A disputa por uma vaga na Copa do Mundo gera muitas expectativas, até mesmo para as seleções que há décadas asseguram sua presença no maior torneio do globo. Quando se trata de repescagem, então, os sentimentos são ainda mais aflorados diante da possibilidade de carimbar o passaporte ou suportar um vexame histórico.

Entretanto, há um caso específico que misturou de certa maneira ambas as emoções. Pela primeira vez, uma equipe da UEFA deveria enfrentar uma da Conmebol para definir a fase de qualificação do Mundial de 1974, na Alemanha. Foi o encontro de Chile e União Soviética, marcado por envolver tensões políticas dentro do contexto da Guerra Fria.

No jogo de ida, em Moscou, no dia 23 de novembro de 1973, não houve problemas, apesar do golpe que recentemente havia deposto Salvador Allende e levado Augusto Pinochet ao poder no país andino. Com o empate sem gols, a vaga seria decidida no Estádio Nacional de Santiago, na capital chilena, em 21 de novembro.

As preparações e os rituais ocorreram de modo normal. Os jogadores do Chile vestiram seus uniformes, amarraram suas chuteiras e foram para o gramado saudar os milhares de torcedores locais. Deram o pontapé inicial, trocaram nove passes com tranquilidade em direção ao gol até o capitão Francisco Valdés, sozinho, estufar a rede com um forte chute.

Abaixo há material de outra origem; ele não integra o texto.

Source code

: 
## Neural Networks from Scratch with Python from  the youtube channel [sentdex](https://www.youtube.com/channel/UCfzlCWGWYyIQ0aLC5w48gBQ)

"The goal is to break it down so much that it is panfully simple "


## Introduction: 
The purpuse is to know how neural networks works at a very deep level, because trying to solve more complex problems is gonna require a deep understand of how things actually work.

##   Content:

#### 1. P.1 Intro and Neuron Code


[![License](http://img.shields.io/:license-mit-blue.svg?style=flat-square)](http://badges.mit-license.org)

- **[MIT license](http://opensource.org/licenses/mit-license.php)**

Um mero detalhe, porém, transformou o cenário mencionado em uma farsa. Simplesmente inexistiam oponentes do outro lado do campo, pois a URSS havia boicotado a repescagem, fato que daria aos donos da casa a vitória automática. Ou seja, não havia a necessidade de montar aquele circo, salvo o intuito de fazer propaganda política.

É justo recordar que nem todos os jogadores estavam satisfeitos com os eventos no país. Aqui mesmo no Alambrado, já falamos sobre o caso do “opositor” Carlos Caszely. Enfim, para não deixar na mão os cerca de 20 mil espectadores, a seleção chilena jogou um amistoso contra o Santos, que lhe aplicou uma acachapante goleada de 5 a 0. Mas essa é uma história para ser contada em outro momento.

Com a queda do presidente democraticamente eleito, e de inspirações socialistas, é importante lembrar, o governo ditatorial perseguiu, encarcerou, torturou e assassinou mais de 40 mil pessoas. O Estádio Nacional, inclusive, foi palco dessa barbárie ao funcionar como prisão e local de tortura improvisados, entre setembro e novembro de 1973.

Pelas atrocidades lá cometidas contra as pessoas “indesejadas” para Pinochet, a URSS solicitou a alteração do controverso palco, se possível para alguma nação vizinha, o que fora negado pelo então presidente da FIFA, Sir Stanley Rous.

Assim, “por razões morais e em respeito ao sangue derramado de patriotas chilenos”, segundo comunicado da época, os soviéticos se recusaram a jogar naquele centro de detenção ilegal e, logo, classificaram o Chile para o Mundial.

No Velho Continente, o escrete sul-americano não se saiu tão bem e voltou cedo para casa, sendo eliminado na fase de grupos com derrota para a Alemanha Ocidental (1×0), futura campeã, e empates diante de Alemanha Oriental (1×1) e Austrália (0x0).

Estádio Nacional
Memorial do Estádio Nacional, em Santiago (Foto: Divulgação)

Hoje, o Estádio Nacional conserva atrás de uma das metas um setor de arquibancada feito de madeira.

No letreiro, os dizeres “um povo sem memória é um povo sem futuro” prestam homenagem às vítimas da ditadura e relembram o passado sangrento para que ele nunca mais se repita. Uma forma de resistir às feridas do tempo.